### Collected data

____

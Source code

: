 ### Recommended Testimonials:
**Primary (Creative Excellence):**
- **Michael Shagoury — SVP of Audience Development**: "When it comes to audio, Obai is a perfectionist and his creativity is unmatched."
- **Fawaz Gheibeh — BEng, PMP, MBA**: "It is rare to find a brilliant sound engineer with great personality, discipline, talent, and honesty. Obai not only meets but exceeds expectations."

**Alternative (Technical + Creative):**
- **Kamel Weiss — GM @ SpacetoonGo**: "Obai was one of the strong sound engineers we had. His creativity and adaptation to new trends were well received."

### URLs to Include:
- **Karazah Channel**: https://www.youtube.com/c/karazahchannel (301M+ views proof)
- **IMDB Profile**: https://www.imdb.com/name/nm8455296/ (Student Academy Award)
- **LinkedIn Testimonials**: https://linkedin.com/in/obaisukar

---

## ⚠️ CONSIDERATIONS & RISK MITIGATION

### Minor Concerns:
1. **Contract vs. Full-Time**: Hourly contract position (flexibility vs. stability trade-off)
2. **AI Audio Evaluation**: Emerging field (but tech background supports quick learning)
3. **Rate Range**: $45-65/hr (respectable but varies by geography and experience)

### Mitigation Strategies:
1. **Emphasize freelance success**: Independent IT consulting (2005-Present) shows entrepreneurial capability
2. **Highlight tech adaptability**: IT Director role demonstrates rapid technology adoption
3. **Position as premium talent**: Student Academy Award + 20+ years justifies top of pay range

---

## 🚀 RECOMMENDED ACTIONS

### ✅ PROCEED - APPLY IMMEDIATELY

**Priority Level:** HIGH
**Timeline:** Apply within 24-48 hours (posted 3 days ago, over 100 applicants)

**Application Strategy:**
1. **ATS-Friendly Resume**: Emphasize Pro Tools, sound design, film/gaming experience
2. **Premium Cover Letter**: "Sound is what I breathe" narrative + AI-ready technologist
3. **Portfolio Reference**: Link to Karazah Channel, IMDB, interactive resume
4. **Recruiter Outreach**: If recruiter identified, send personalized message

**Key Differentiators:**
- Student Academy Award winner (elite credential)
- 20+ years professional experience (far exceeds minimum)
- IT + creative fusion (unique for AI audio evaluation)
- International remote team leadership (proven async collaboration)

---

____

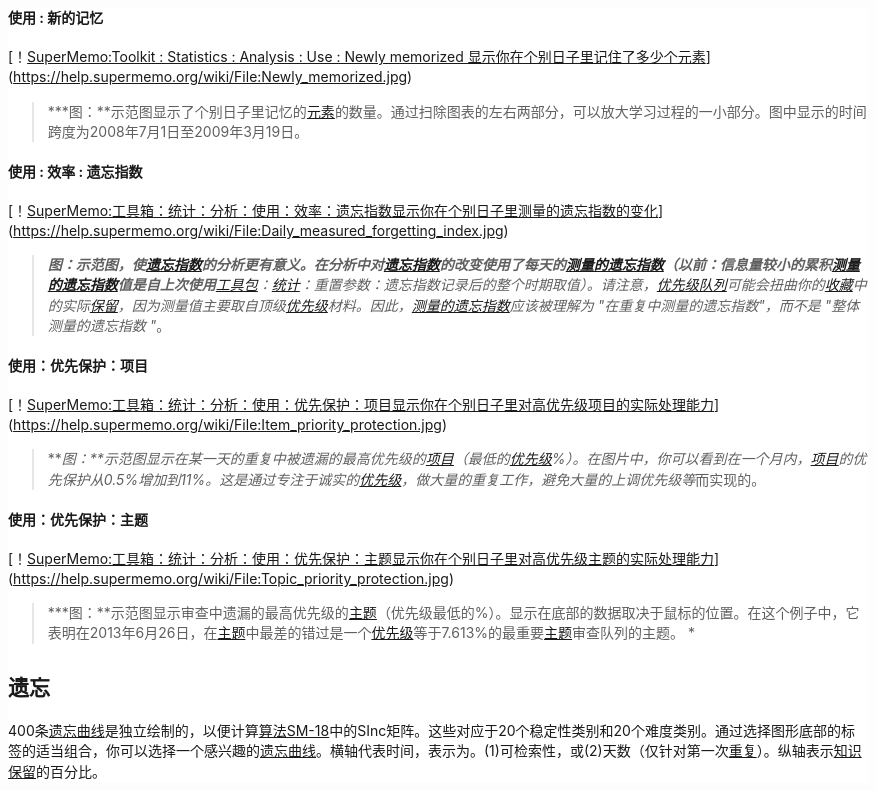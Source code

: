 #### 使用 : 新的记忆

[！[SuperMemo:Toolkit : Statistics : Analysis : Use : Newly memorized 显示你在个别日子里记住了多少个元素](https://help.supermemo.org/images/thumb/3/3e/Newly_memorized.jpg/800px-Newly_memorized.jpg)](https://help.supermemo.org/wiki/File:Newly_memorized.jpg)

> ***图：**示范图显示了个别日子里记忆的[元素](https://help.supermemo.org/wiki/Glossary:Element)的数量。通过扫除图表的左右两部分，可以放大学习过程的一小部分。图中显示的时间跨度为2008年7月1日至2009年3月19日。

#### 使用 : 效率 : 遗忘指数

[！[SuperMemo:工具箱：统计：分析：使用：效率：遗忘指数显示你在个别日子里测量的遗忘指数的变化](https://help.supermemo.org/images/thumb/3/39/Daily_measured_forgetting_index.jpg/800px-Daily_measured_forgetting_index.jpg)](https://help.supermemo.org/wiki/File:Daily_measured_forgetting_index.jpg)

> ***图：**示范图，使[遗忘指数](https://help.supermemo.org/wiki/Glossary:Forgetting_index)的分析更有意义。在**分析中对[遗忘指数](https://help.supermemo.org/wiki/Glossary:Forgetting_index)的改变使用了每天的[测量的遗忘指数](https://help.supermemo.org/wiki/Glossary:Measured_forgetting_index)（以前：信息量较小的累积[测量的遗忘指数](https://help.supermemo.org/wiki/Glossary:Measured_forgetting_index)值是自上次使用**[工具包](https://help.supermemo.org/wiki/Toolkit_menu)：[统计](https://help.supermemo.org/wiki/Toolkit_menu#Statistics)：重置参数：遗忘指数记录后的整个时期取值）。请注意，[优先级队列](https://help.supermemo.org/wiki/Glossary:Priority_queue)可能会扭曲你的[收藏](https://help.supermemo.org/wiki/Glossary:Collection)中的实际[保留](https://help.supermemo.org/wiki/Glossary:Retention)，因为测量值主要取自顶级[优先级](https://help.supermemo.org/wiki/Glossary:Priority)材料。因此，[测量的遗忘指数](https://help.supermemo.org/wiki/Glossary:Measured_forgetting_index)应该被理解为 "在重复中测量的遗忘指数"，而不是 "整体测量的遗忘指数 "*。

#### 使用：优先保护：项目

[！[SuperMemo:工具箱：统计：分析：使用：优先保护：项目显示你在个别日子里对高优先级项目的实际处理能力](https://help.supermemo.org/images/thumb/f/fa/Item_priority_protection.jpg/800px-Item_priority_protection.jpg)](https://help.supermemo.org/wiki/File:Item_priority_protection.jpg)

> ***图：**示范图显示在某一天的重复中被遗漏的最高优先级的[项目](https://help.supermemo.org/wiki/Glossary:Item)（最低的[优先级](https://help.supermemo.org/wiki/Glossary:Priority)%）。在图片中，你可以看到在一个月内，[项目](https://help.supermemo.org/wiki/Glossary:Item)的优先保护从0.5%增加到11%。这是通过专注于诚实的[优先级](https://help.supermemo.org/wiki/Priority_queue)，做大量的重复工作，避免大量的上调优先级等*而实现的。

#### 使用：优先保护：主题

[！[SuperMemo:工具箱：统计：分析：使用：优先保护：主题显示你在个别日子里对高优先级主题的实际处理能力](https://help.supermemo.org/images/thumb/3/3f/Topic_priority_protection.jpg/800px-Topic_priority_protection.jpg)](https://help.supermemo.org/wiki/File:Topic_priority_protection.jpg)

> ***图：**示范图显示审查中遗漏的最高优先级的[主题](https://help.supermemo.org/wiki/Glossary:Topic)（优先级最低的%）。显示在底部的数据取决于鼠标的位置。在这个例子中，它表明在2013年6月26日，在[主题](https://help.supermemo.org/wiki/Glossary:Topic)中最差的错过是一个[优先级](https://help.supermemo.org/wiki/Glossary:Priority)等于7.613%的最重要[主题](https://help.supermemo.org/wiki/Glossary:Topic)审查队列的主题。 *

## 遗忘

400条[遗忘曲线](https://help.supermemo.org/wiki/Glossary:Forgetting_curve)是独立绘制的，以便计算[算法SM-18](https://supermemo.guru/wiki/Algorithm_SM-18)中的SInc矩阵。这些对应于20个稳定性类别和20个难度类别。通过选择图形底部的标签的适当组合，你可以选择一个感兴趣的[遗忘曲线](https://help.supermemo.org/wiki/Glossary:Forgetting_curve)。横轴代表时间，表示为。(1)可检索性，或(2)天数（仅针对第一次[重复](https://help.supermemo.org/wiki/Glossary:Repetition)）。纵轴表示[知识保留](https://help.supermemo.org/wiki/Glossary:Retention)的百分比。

____

### TASK BRIEF
Your answer should consist of each line of the data above in which the word "Testimonials" occurs.

### OUTPUT OF THE EXERCISE
: ### Recommended Testimonials:
- **LinkedIn Testimonials**: https://linkedin.com/in/obaisukar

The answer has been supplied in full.